Un día Carlos tomó la decisión. Era un asunto personal y de superación. Sabía que si lo hacía no sería fácil y debería tener la disciplina, había decidido volver a estudiar. Pensó mucho, hizo muchas preguntas. ¿Y si estoy muy mayor para volver a estudiar? ¿Me costará mucho entender las clases? ¿Se van a reír de mí? ¿Cuánto tiempo me tomará? Lo consultó con sus familiares, quienes lo animaron. Pues Carlos tenía un proyecto y para ello debería de terminar lo que no hizo de pequeño, siendo Carlitos.

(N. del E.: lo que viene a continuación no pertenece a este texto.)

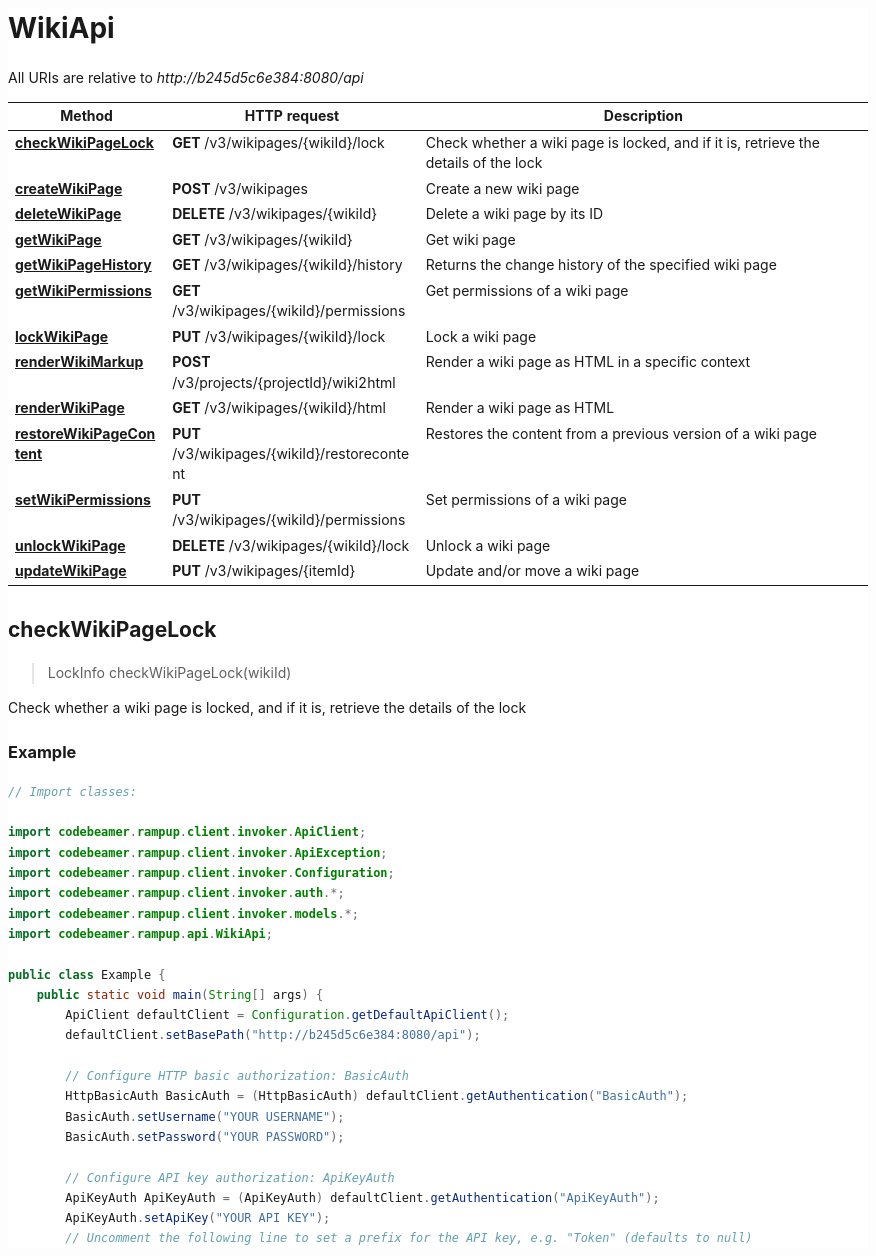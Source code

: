 # WikiApi

All URIs are relative to *http://b245d5c6e384:8080/api*

| Method | HTTP request | Description |
|------------- | ------------- | -------------|
| [**checkWikiPageLock**](WikiApi.md#checkWikiPageLock) | **GET** /v3/wikipages/{wikiId}/lock | Check whether a wiki page is locked, and if it is, retrieve the details of the lock |
| [**createWikiPage**](WikiApi.md#createWikiPage) | **POST** /v3/wikipages | Create a new wiki page |
| [**deleteWikiPage**](WikiApi.md#deleteWikiPage) | **DELETE** /v3/wikipages/{wikiId} | Delete a wiki page by its ID |
| [**getWikiPage**](WikiApi.md#getWikiPage) | **GET** /v3/wikipages/{wikiId} | Get wiki page |
| [**getWikiPageHistory**](WikiApi.md#getWikiPageHistory) | **GET** /v3/wikipages/{wikiId}/history | Returns the change history of the specified wiki page |
| [**getWikiPermissions**](WikiApi.md#getWikiPermissions) | **GET** /v3/wikipages/{wikiId}/permissions | Get permissions of a wiki page |
| [**lockWikiPage**](WikiApi.md#lockWikiPage) | **PUT** /v3/wikipages/{wikiId}/lock | Lock a wiki page |
| [**renderWikiMarkup**](WikiApi.md#renderWikiMarkup) | **POST** /v3/projects/{projectId}/wiki2html | Render a wiki page as HTML in a specific context |
| [**renderWikiPage**](WikiApi.md#renderWikiPage) | **GET** /v3/wikipages/{wikiId}/html | Render a wiki page as HTML |
| [**restoreWikiPageContent**](WikiApi.md#restoreWikiPageContent) | **PUT** /v3/wikipages/{wikiId}/restorecontent | Restores the content from a previous version of a wiki page |
| [**setWikiPermissions**](WikiApi.md#setWikiPermissions) | **PUT** /v3/wikipages/{wikiId}/permissions | Set permissions of a wiki page |
| [**unlockWikiPage**](WikiApi.md#unlockWikiPage) | **DELETE** /v3/wikipages/{wikiId}/lock | Unlock a wiki page |
| [**updateWikiPage**](WikiApi.md#updateWikiPage) | **PUT** /v3/wikipages/{itemId} | Update and/or move a wiki page |



## checkWikiPageLock

> LockInfo checkWikiPageLock(wikiId)

Check whether a wiki page is locked, and if it is, retrieve the details of the lock

### Example

```java
// Import classes:

import codebeamer.rampup.client.invoker.ApiClient;
import codebeamer.rampup.client.invoker.ApiException;
import codebeamer.rampup.client.invoker.Configuration;
import codebeamer.rampup.client.invoker.auth.*;
import codebeamer.rampup.client.invoker.models.*;
import codebeamer.rampup.api.WikiApi;

public class Example {
    public static void main(String[] args) {
        ApiClient defaultClient = Configuration.getDefaultApiClient();
        defaultClient.setBasePath("http://b245d5c6e384:8080/api");

        // Configure HTTP basic authorization: BasicAuth
        HttpBasicAuth BasicAuth = (HttpBasicAuth) defaultClient.getAuthentication("BasicAuth");
        BasicAuth.setUsername("YOUR USERNAME");
        BasicAuth.setPassword("YOUR PASSWORD");

        // Configure API key authorization: ApiKeyAuth
        ApiKeyAuth ApiKeyAuth = (ApiKeyAuth) defaultClient.getAuthentication("ApiKeyAuth");
        ApiKeyAuth.setApiKey("YOUR API KEY");
        // Uncomment the following line to set a prefix for the API key, e.g. "Token" (defaults to null)
```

Y Carlos volvió a la escuela. Ahora le costaba madrugar por el cansancio de combinar ser trabajador y padre a la vez. Ya no tenía a los padres que lo animaban, ahora tenía a toda una sociedad que le hacía ver que estaba ya un poco mayor para estudiar, ya solo contaba con su propia voluntad para continuar.

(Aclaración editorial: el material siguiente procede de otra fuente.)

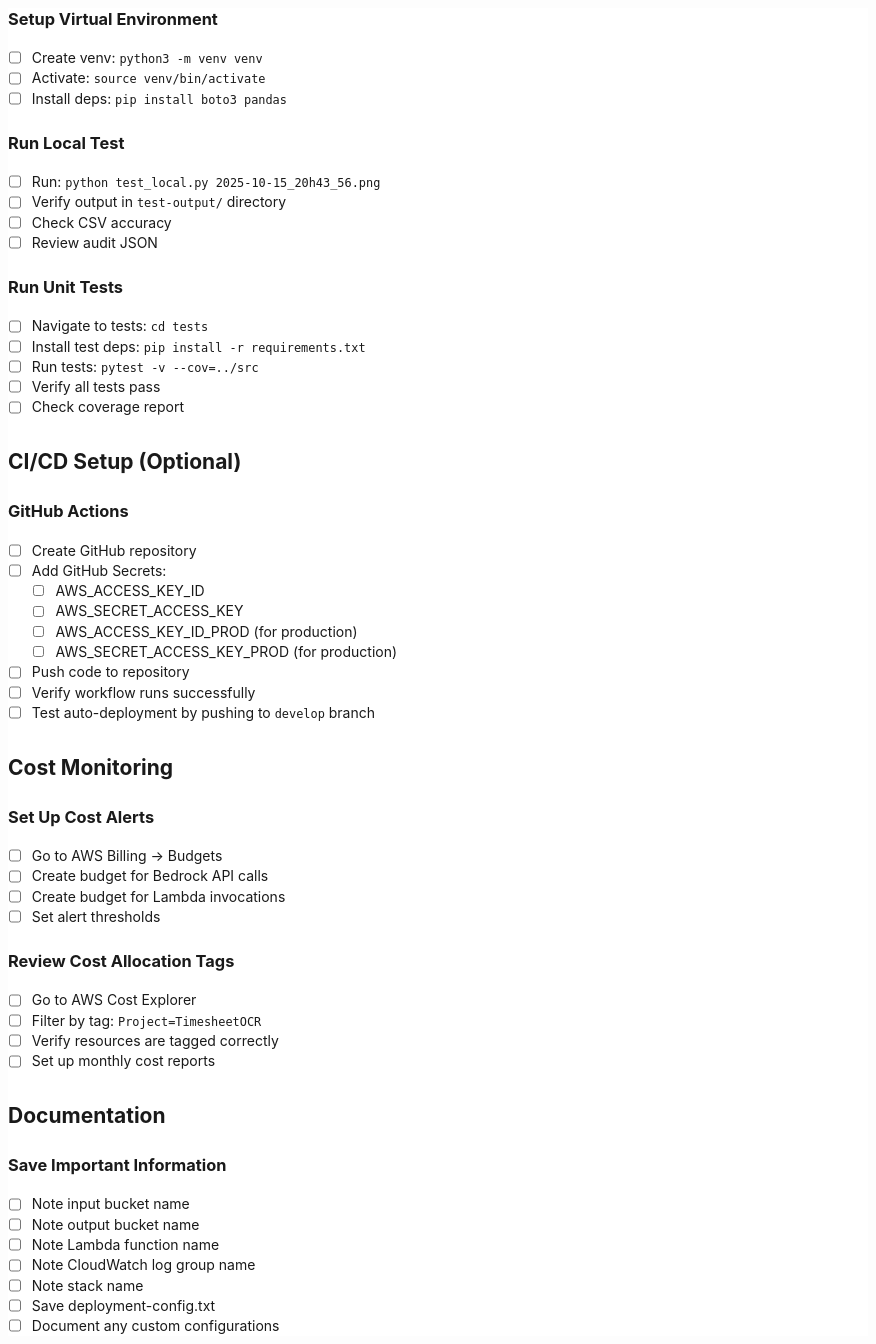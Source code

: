 ### Setup Virtual Environment
- [ ] Create venv: `python3 -m venv venv`
- [ ] Activate: `source venv/bin/activate`
- [ ] Install deps: `pip install boto3 pandas`

### Run Local Test
- [ ] Run: `python test_local.py 2025-10-15_20h43_56.png`
- [ ] Verify output in `test-output/` directory
- [ ] Check CSV accuracy
- [ ] Review audit JSON

### Run Unit Tests
- [ ] Navigate to tests: `cd tests`
- [ ] Install test deps: `pip install -r requirements.txt`
- [ ] Run tests: `pytest -v --cov=../src`
- [ ] Verify all tests pass
- [ ] Check coverage report

## CI/CD Setup (Optional)

### GitHub Actions
- [ ] Create GitHub repository
- [ ] Add GitHub Secrets:
  - [ ] AWS_ACCESS_KEY_ID
  - [ ] AWS_SECRET_ACCESS_KEY
  - [ ] AWS_ACCESS_KEY_ID_PROD (for production)
  - [ ] AWS_SECRET_ACCESS_KEY_PROD (for production)
- [ ] Push code to repository
- [ ] Verify workflow runs successfully
- [ ] Test auto-deployment by pushing to `develop` branch

## Cost Monitoring

### Set Up Cost Alerts
- [ ] Go to AWS Billing → Budgets
- [ ] Create budget for Bedrock API calls
- [ ] Create budget for Lambda invocations
- [ ] Set alert thresholds

### Review Cost Allocation Tags
- [ ] Go to AWS Cost Explorer
- [ ] Filter by tag: `Project=TimesheetOCR`
- [ ] Verify resources are tagged correctly
- [ ] Set up monthly cost reports

## Documentation

### Save Important Information
- [ ] Note input bucket name
- [ ] Note output bucket name
- [ ] Note Lambda function name
- [ ] Note CloudWatch log group name
- [ ] Note stack name
- [ ] Save deployment-config.txt
- [ ] Document any custom configurations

Ahora en la mochila no solo llevaba útiles, también llevaba su fiambrera de una larga jornada de trabajo, documentos, su billetera, teléfono, pastillas para los dolores propios de la edad, entre otras muchas cosas de adultos.

Y Carlos volvió al colegio. Estaba sentado en un colegio para adultos, acordándose de niño en aquel colegio al que no quiso volver nunca más. Se dio cuenta de lo difícil que es retomar los estudios, aprender aquellas cosas básicas que debió aprender siendo Carlitos. Aprendió que las cosas cuestan y nunca es tarde, tenemos la capacidad de adaptarnos, evolucionar, aprender y también disfrutar de volver a estar estudiando. Lo importante es que no debemos abandonar los estudios, además de ser un derecho es un deber que la sociedad debe inculcar en los niños y jóvenes, debemos animar a todos a estudiar. Y si, por alguna razón, de niños o jóvenes dejamos los estudios, también debemos animar a los adultos, no importa la edad que se tenga para estudiar. Nunca será tarde para aprender.